Soon after, when his uncle was defeated at the Battle of Lutter, Charles imposed a Forced Loan on England to obtain funds and vowed,
he would render his uncle every assistance, even at the risk of his crown and his life.6
Charles’ vow proved prophetic in January 1649 when the Rump Parliament tried him for treason and executed him outside the Banqueting House at Whitehall.7

Execution of Charles I
NOTES:
1 “As both King James VI of Scotland and later as King of England, James I’s sexuality and choice of male partners were the subject of gossip from the taverns to the Privy Council. When James inherited the English throne from Queen Elizabeth I in 1603, it was openly joked that ‘Rex fuit Elizabeth: nunc est regina Jacobus’ (‘Elizabeth was King: now James is Queen’).” From Love Letters: 2,000 Years of Romance, edited by Andrea Clarke, published by the British Library in 2012.
2 McElwee, W. The Wisest Fool in Christendom: The Reign of King James I and VI. (Harcourt, 1958).

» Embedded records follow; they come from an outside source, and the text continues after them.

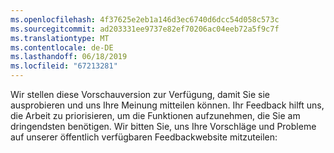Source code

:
 ```yaml
---
ms.openlocfilehash: 4f37625e2eb1a146d3ec6740d6dcc54d058c573c
ms.sourcegitcommit: ad203331ee9737e82ef70206ac04eeb72a5f9c7f
ms.translationtype: MT
ms.contentlocale: de-DE
ms.lasthandoff: 06/18/2019
ms.locfileid: "67213281"
---
```

Wir stellen diese Vorschauversion zur Verfügung, damit Sie sie ausprobieren und uns Ihre Meinung mitteilen können. Ihr Feedback hilft uns, die Arbeit zu priorisieren, um die Funktionen aufzunehmen, die Sie am dringendsten benötigen. Wir bitten Sie, uns Ihre Vorschläge und Probleme auf unserer öffentlich verfügbaren Feedbackwebsite mitzuteilen: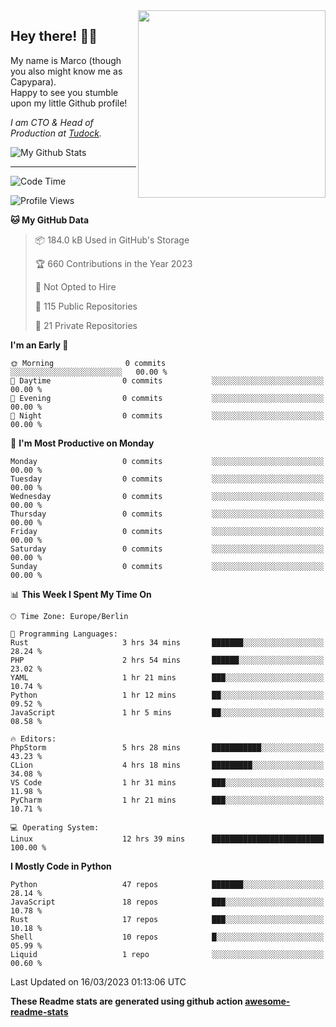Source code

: <img src="https://capypara.de/para_logo.png?a=13" align="right" width="300">

## Hey there! 👋🙃
My name is Marco (though you also might know me as Capypara).  
Happy to see you stumble upon my little Github profile!

*I am CTO & Head of Production at <a href="http://tudock.de">Tudock</a>.*


![My Github Stats](https://github-readme-stats.vercel.app/api?username=theCapypara&show_icons=true&title_color=8ea106&text_color=ffffff&icon_color=8ea106&bg_color=2F343F&hide_border=1)

---
<!--START_SECTION:waka-->
![Code Time](http://img.shields.io/badge/Code%20Time-2%2C238%20hrs%2049%20mins-blue)

![Profile Views](http://img.shields.io/badge/Profile%20Views-2-blue)

**🐱 My GitHub Data** 

> 📦 184.0 kB Used in GitHub's Storage 
 > 
> 🏆 660 Contributions in the Year 2023
 > 
> 🚫 Not Opted to Hire
 > 
> 📜 115 Public Repositories 
 > 
> 🔑 21 Private Repositories 
 > 
**I'm an Early 🐤** 

```text
🌞 Morning                0 commits           ░░░░░░░░░░░░░░░░░░░░░░░░░   00.00 % 
🌆 Daytime                0 commits           ░░░░░░░░░░░░░░░░░░░░░░░░░   00.00 % 
🌃 Evening                0 commits           ░░░░░░░░░░░░░░░░░░░░░░░░░   00.00 % 
🌙 Night                  0 commits           ░░░░░░░░░░░░░░░░░░░░░░░░░   00.00 % 
```
📅 **I'm Most Productive on Monday** 

```text
Monday                   0 commits           ░░░░░░░░░░░░░░░░░░░░░░░░░   00.00 % 
Tuesday                  0 commits           ░░░░░░░░░░░░░░░░░░░░░░░░░   00.00 % 
Wednesday                0 commits           ░░░░░░░░░░░░░░░░░░░░░░░░░   00.00 % 
Thursday                 0 commits           ░░░░░░░░░░░░░░░░░░░░░░░░░   00.00 % 
Friday                   0 commits           ░░░░░░░░░░░░░░░░░░░░░░░░░   00.00 % 
Saturday                 0 commits           ░░░░░░░░░░░░░░░░░░░░░░░░░   00.00 % 
Sunday                   0 commits           ░░░░░░░░░░░░░░░░░░░░░░░░░   00.00 % 
```


📊 **This Week I Spent My Time On** 

```text
🕑︎ Time Zone: Europe/Berlin

💬 Programming Languages: 
Rust                     3 hrs 34 mins       ███████░░░░░░░░░░░░░░░░░░   28.24 % 
PHP                      2 hrs 54 mins       ██████░░░░░░░░░░░░░░░░░░░   23.02 % 
YAML                     1 hr 21 mins        ███░░░░░░░░░░░░░░░░░░░░░░   10.74 % 
Python                   1 hr 12 mins        ██░░░░░░░░░░░░░░░░░░░░░░░   09.52 % 
JavaScript               1 hr 5 mins         ██░░░░░░░░░░░░░░░░░░░░░░░   08.58 % 

🔥 Editors: 
PhpStorm                 5 hrs 28 mins       ███████████░░░░░░░░░░░░░░   43.23 % 
CLion                    4 hrs 18 mins       █████████░░░░░░░░░░░░░░░░   34.08 % 
VS Code                  1 hr 31 mins        ███░░░░░░░░░░░░░░░░░░░░░░   11.98 % 
PyCharm                  1 hr 21 mins        ███░░░░░░░░░░░░░░░░░░░░░░   10.71 % 

💻 Operating System: 
Linux                    12 hrs 39 mins      █████████████████████████   100.00 % 
```

**I Mostly Code in Python** 

```text
Python                   47 repos            ███████░░░░░░░░░░░░░░░░░░   28.14 % 
JavaScript               18 repos            ███░░░░░░░░░░░░░░░░░░░░░░   10.78 % 
Rust                     17 repos            ███░░░░░░░░░░░░░░░░░░░░░░   10.18 % 
Shell                    10 repos            █░░░░░░░░░░░░░░░░░░░░░░░░   05.99 % 
Liquid                   1 repo              ░░░░░░░░░░░░░░░░░░░░░░░░░   00.60 % 
```




 Last Updated on 16/03/2023 01:13:06 UTC
<!--END_SECTION:waka-->

**These Readme stats are generated using github action [awesome-readme-stats](https://github.com/anmol098/waka-readme-stats)**
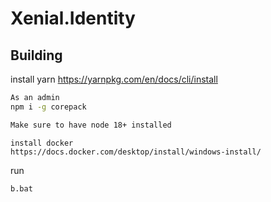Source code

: # Xenial.Identity



## Building

install yarn https://yarnpkg.com/en/docs/cli/install

```cmd
As an admin
npm i -g corepack

Make sure to have node 18+ installed
```

```
install docker
https://docs.docker.com/desktop/install/windows-install/
```

run

```
b.bat
```


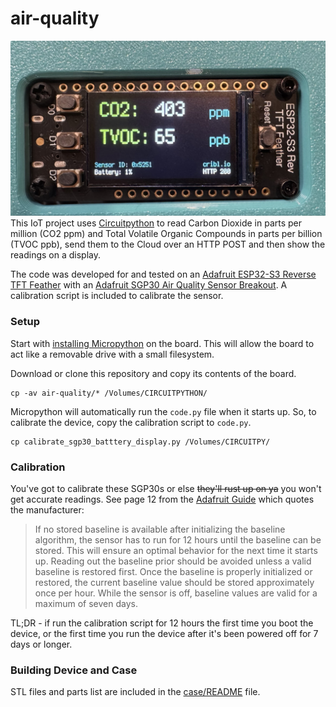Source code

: # air-quality
![air-quality display](./images/air_monitor.jpg)
This IoT project uses [Circuitpython](https://circuitpython.org) to read Carbon Dioxide in parts per million (CO2 ppm) and Total Volatile Organic Compounds in parts per billion (TVOC ppb), send them to the Cloud over an HTTP POST and then show the readings on a display. 

The code was developed for and tested on an [Adafruit ESP32-S3 Reverse TFT Feather](https://www.adafruit.com/product/5691) with an [Adafruit SGP30 Air Quality Sensor Breakout](https://www.adafruit.com/product/3709). A calibration script is included to calibrate the sensor.

### Setup
Start with [installing Micropython](https://circuitpython.org/board/adafruit_feather_esp32s3_reverse_tft/) on the board. This will allow the board to act like a removable drive with a small filesystem. 

Download or clone this repository and copy its contents of the board.
```
cp -av air-quality/* /Volumes/CIRCUITPYTHON/
``` 
Micropython will automatically run the `code.py` file when it starts up. So, to calibrate the device, copy the calibration script to `code.py`.
```
cp calibrate_sgp30_batttery_display.py /Volumes/CIRCUITPY/
```

### Calibration
You've got to calibrate these SGP30s or else ~~they'll rust up on ya~~ you won't get accurate readings.
See page 12 from the [Adafruit Guide](https://cdn-learn.adafruit.com/downloads/pdf/adafruit-sgp30-gas-tvoc-eco2-mox-sensor.pdf) which quotes the manufacturer:
>If no stored baseline is available after initializing the baseline algorithm,
the sensor has to run for 12 hours until the baseline can be stored. This will
ensure an optimal behavior for the next time it starts up. Reading out the
baseline prior should be avoided unless a valid baseline is restored first.
Once the baseline is properly initialized or restored, the current baseline
value should be stored approximately once per hour. While the sensor is
off, baseline values are valid for a maximum of seven days.

TL;DR - if run the calibration script for 12 hours the first time you boot the device, or the first time you run the device after it's been powered off for 7 days or longer.

### Building Device and Case
STL files and parts list are included in the [case/README](./case/README.md) file.

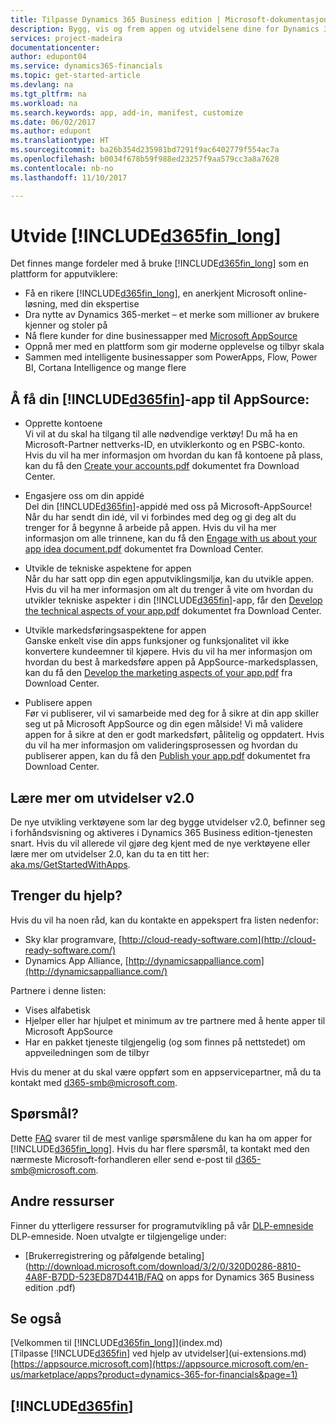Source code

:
 ```yaml
---
title: Tilpasse Dynamics 365 Business edition | Microsoft-dokumentasjon
description: Bygg, vis og frem appen og utvidelsene dine for Dynamics 365 Business edition.
services: project-madeira
documentationcenter: 
author: edupont04
ms.service: dynamics365-financials
ms.topic: get-started-article
ms.devlang: na
ms.tgt_pltfrm: na
ms.workload: na
ms.search.keywords: app, add-in, manifest, customize
ms.date: 06/02/2017
ms.author: edupont
ms.translationtype: HT
ms.sourcegitcommit: ba26b354d235981bd7291f9ac6402779f554ac7a
ms.openlocfilehash: b0034f678b59f988ed23257f9aa579cc3a8a7628
ms.contentlocale: nb-no
ms.lasthandoff: 11/10/2017

---
```

# <a name="extending-included365finlongincludesd365finlongmdmd"></a>Utvide [!INCLUDE[d365fin_long](includes/d365fin_long_md.md)]
Det finnes mange fordeler med å bruke [!INCLUDE[d365fin_long](includes/d365fin_long_md.md)] som en plattform for apputviklere:

* Få en rikere [!INCLUDE[d365fin_long](includes/d365fin_long_md.md)], en anerkjent Microsoft online-løsning, med din ekspertise  
* Dra nytte av Dynamics 365-merket – et merke som millioner av brukere kjenner og stoler på  
* Nå flere kunder for dine businessapper med [Microsoft AppSource](https://appsource.microsoft.com/)  
* Oppnå mer med en plattform som gir moderne opplevelse og tilbyr skala  
* Sammen med intelligente businessapper som PowerApps, Flow, Power BI, Cortana Intelligence og mange flere  

## <a name="to-bring-your-included365finincludesd365finmdmd-app-into-appsource"></a>Å få din [!INCLUDE[d365fin](includes/d365fin_md.md)]-app til AppSource:
+ Opprette kontoene  
Vi vil at du skal ha tilgang til alle nødvendige verktøy! Du må ha en Microsoft-Partner nettverks-ID, en utviklerkonto og en PSBC-konto.
Hvis du vil ha mer informasjon om hvordan du kan få kontoene på plass, kan du få den [Create your accounts.pdf](https://go.microsoft.com/fwlink/?linkid=841514) dokumentet fra Download Center.

+ Engasjere oss om din appidé  
Del din [!INCLUDE[d365fin](includes/d365fin_md.md)]-appidé med oss på Microsoft-AppSource! Når du har sendt din idé, vil vi forbindes med deg og gi deg alt du trenger for å begynne å arbeide på appen.
Hvis du vil ha mer informasjon om alle trinnene, kan du få den [Engage with us about your app idea document.pdf](https://go.microsoft.com/fwlink/?linkid=841515) dokumentet fra Download Center.

+ Utvikle de tekniske aspektene for appen    
Når du har satt opp din egen apputviklingsmiljø, kan du utvikle appen.
Hvis du vil ha mer informasjon om alt du trenger å vite om hvordan du utvikler tekniske aspekter i din [!INCLUDE[d365fin](includes/d365fin_md.md)]-app, får den [Develop the technical aspects of your app.pdf](https://go.microsoft.com/fwlink/?linkid=841516) dokumentet fra Download Center.

+ Utvikle markedsføringsaspektene for appen  
Ganske enkelt vise din apps funksjoner og funksjonalitet vil ikke konvertere kundeemner til kjøpere. Hvis du vil ha mer informasjon om hvordan du best å markedsføre appen på AppSource-markedsplassen, kan du få den [Develop the marketing aspects of your app.pdf](https://go.microsoft.com/fwlink/?linkid=841518) fra Download Center.

+ Publisere appen  
Før vi publiserer, vil vi samarbeide med deg for å sikre at din app skiller seg ut på Microsoft AppSource og din egen målside! Vi må validere appen for å sikre at den er godt markedsført, pålitelig og oppdatert.
Hvis du vil ha mer informasjon om valideringsprosessen og hvordan du publiserer appen, kan du få den [Publish your app.pdf](https://go.microsoft.com/fwlink/?linkid=841517) dokumentet fra Download Center.

## <a name="learn-more-about-extensions-v20"></a>Lære mer om utvidelser v2.0
De nye utvikling verktøyene som lar deg bygge utvidelser v2.0, befinner seg i forhåndsvisning og aktiveres i Dynamics 365 Business edition-tjenesten snart. Hvis du vil allerede vil gjøre deg kjent med de nye verktøyene eller lære mer om utvidelser 2.0, kan du ta en titt her: [aka.ms/GetStartedWithApps](http://aka.ms/GetStartedWithApps).  

## <a name="need-help"></a>Trenger du hjelp?
Hvis du vil ha noen råd, kan du kontakte en appekspert fra listen nedenfor:

* Sky klar programvare, [http://cloud-ready-software.com](http://cloud-ready-software.com/)  
* Dynamics App Alliance, [http://dynamicsappalliance.com](http://dynamicsappalliance.com/)

Partnere i denne listen:

* Vises alfabetisk  
* Hjelper eller har hjulpet et minimum av tre partnere med å hente apper til Microsoft AppSource  
* Har en pakket tjeneste tilgjengelig (og som finnes på nettstedet) om appveiledningen som de tilbyr  

Hvis du mener at du skal være oppført som en appservicepartner, må du ta kontakt med [d365-smb@microsoft.com](mailto:d365-smb@microsoft.com).

## <a name="questions"></a>Spørsmål?
Dette [FAQ](https://go.microsoft.com/fwlink/?linkid=841520) svarer til de mest vanlige spørsmålene du kan ha om apper for [!INCLUDE[d365fin_long](includes/d365fin_long_md.md)]. Hvis du har flere spørsmål, ta kontakt med den nærmeste Microsoft-forhandleren eller send e-post til [d365-smb@microsoft.com](mailto:d365-smb@microsoft.com).

## <a name="further-resources"></a>Andre ressurser
Finner du ytterligere ressurser for programutvikling på vår [DLP-emneside](https://mbspartner.microsoft.com/BFI/Topic/76) DLP-emneside. Noen utvalgte er tilgjengelige under:
-   [Brukerregistrering og påfølgende betaling](http://download.microsoft.com/download/3/2/0/320D0286-8810-4A8F-B7DD-523ED87D441B/FAQ on apps for Dynamics 365 Business edition .pdf)



## <a name="see-also"></a>Se også
[Velkommen til [!INCLUDE[d365fin_long](includes/d365fin_long_md.md)]](index.md)  
[Tilpasse [!INCLUDE[d365fin](includes/d365fin_md.md)] ved hjelp av utvidelser](ui-extensions.md)  
[https://appsource.microsoft.com](https://appsource.microsoft.com/en-us/marketplace/apps?product=dynamics-365-for-financials&page=1)  

## [!INCLUDE[d365fin](includes/free_trial_md.md)]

3 Stone, L. The Crisis of the Aristocracy, 1558-1641. (Oxford University Press, 1965).
4 1.McElwee, W. The Wisest Fool in Christendom: The Reign of King James I and VI. (Harcourt, 1958).
5 Bergeron, D. M. King James and Letters of Homoerotic Desire. (University of Iowa Press, 2002). p.32-143
6 Cust, Richard. Charles I: a Political Life, London: Routledge, 2014.
7 DeLisle, L. The White King: Charles I, Traitor, Murderer, Martyr. (Public Affairs, Hachette Book Group, 2017).